**PROBLEM STATEMENT:** In the records below, the lines from the one with "their family values." through the last are to be printed exactly, and nothing else.

** Opening RECORDED DATA block **

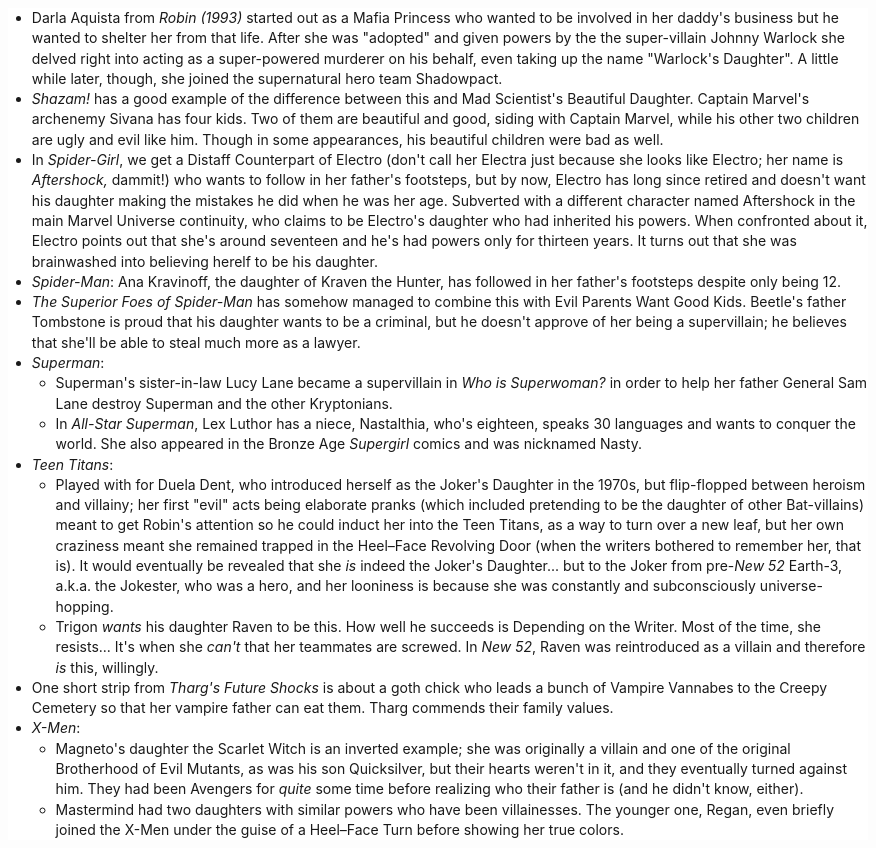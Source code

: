 -   Darla Aquista from _Robin (1993)_ started out as a Mafia Princess who wanted to be involved in her daddy's business but he wanted to shelter her from that life. After she was "adopted" and given powers by the the super-villain Johnny Warlock she delved right into acting as a super-powered murderer on his behalf, even taking up the name "Warlock's Daughter". A little while later, though, she joined the supernatural hero team Shadowpact.
-   _Shazam!_ has a good example of the difference between this and Mad Scientist's Beautiful Daughter. Captain Marvel's archenemy Sivana has four kids. Two of them are beautiful and good, siding with Captain Marvel, while his other two children are ugly and evil like him. Though in some appearances, his beautiful children were bad as well.
-   In _Spider-Girl_, we get a Distaff Counterpart of Electro (don't call her Electra just because she looks like Electro; her name is _Aftershock,_ dammit!) who wants to follow in her father's footsteps, but by now, Electro has long since retired and doesn't want his daughter making the mistakes he did when he was her age. Subverted with a different character named Aftershock in the main Marvel Universe continuity, who claims to be Electro's daughter who had inherited his powers. When confronted about it, Electro points out that she's around seventeen and he's had powers only for thirteen years. It turns out that she was brainwashed into believing herelf to be his daughter.
-   _Spider-Man_: Ana Kravinoff, the daughter of Kraven the Hunter, has followed in her father's footsteps despite only being 12.
-   _The Superior Foes of Spider-Man_ has somehow managed to combine this with Evil Parents Want Good Kids. Beetle's father Tombstone is proud that his daughter wants to be a criminal, but he doesn't approve of her being a supervillain; he believes that she'll be able to steal much more as a lawyer.
-   _Superman_:
    -   Superman's sister-in-law Lucy Lane became a supervillain in _Who is Superwoman?_ in order to help her father General Sam Lane destroy Superman and the other Kryptonians.
    -   In _All-Star Superman_, Lex Luthor has a niece, Nastalthia, who's eighteen, speaks 30 languages and wants to conquer the world. She also appeared in the Bronze Age _Supergirl_ comics and was nicknamed Nasty.
-   _Teen Titans_:
    -   Played with for Duela Dent, who introduced herself as the Joker's Daughter in the 1970s, but flip-flopped between heroism and villainy; her first "evil" acts being elaborate pranks (which included pretending to be the daughter of other Bat-villains) meant to get Robin's attention so he could induct her into the Teen Titans, as a way to turn over a new leaf, but her own craziness meant she remained trapped in the Heel–Face Revolving Door (when the writers bothered to remember her, that is). It would eventually be revealed that she _is_ indeed the Joker's Daughter... but to the Joker from pre-_New 52_ Earth-3, a.k.a. the Jokester, who was a hero, and her looniness is because she was constantly and subconsciously universe-hopping.
    -   Trigon _wants_ his daughter Raven to be this. How well he succeeds is Depending on the Writer. Most of the time, she resists... It's when she _can't_ that her teammates are screwed. In _New 52_, Raven was reintroduced as a villain and therefore _is_ this, willingly.
-   One short strip from _Tharg's Future Shocks_ is about a goth chick who leads a bunch of Vampire Vannabes to the Creepy Cemetery so that her vampire father can eat them. Tharg commends their family values.
-   _X-Men_:
    -   Magneto's daughter the Scarlet Witch is an inverted example; she was originally a villain and one of the original Brotherhood of Evil Mutants, as was his son Quicksilver, but their hearts weren't in it, and they eventually turned against him. They had been Avengers for _quite_ some time before realizing who their father is (and he didn't know, either).
    -   Mastermind had two daughters with similar powers who have been villainesses. The younger one, Regan, even briefly joined the X-Men under the guise of a Heel–Face Turn before showing her true colors.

** Closing RECORDED DATA block **

**SOLUTION TO THE PROBLEM:**
-   One short strip from _Tharg's Future Shocks_ is about a goth chick who leads a bunch of Vampire Vannabes to the Creepy Cemetery so that her vampire father can eat them. Tharg commends their family values.
-   _X-Men_:
    -   Magneto's daughter the Scarlet Witch is an inverted example; she was originally a villain and one of the original Brotherhood of Evil Mutants, as was his son Quicksilver, but their hearts weren't in it, and they eventually turned against him. They had been Avengers for _quite_ some time before realizing who their father is (and he didn't know, either).
    -   Mastermind had two daughters with similar powers who have been villainesses. The younger one, Regan, even briefly joined the X-Men under the guise of a Heel–Face Turn before showing her true colors.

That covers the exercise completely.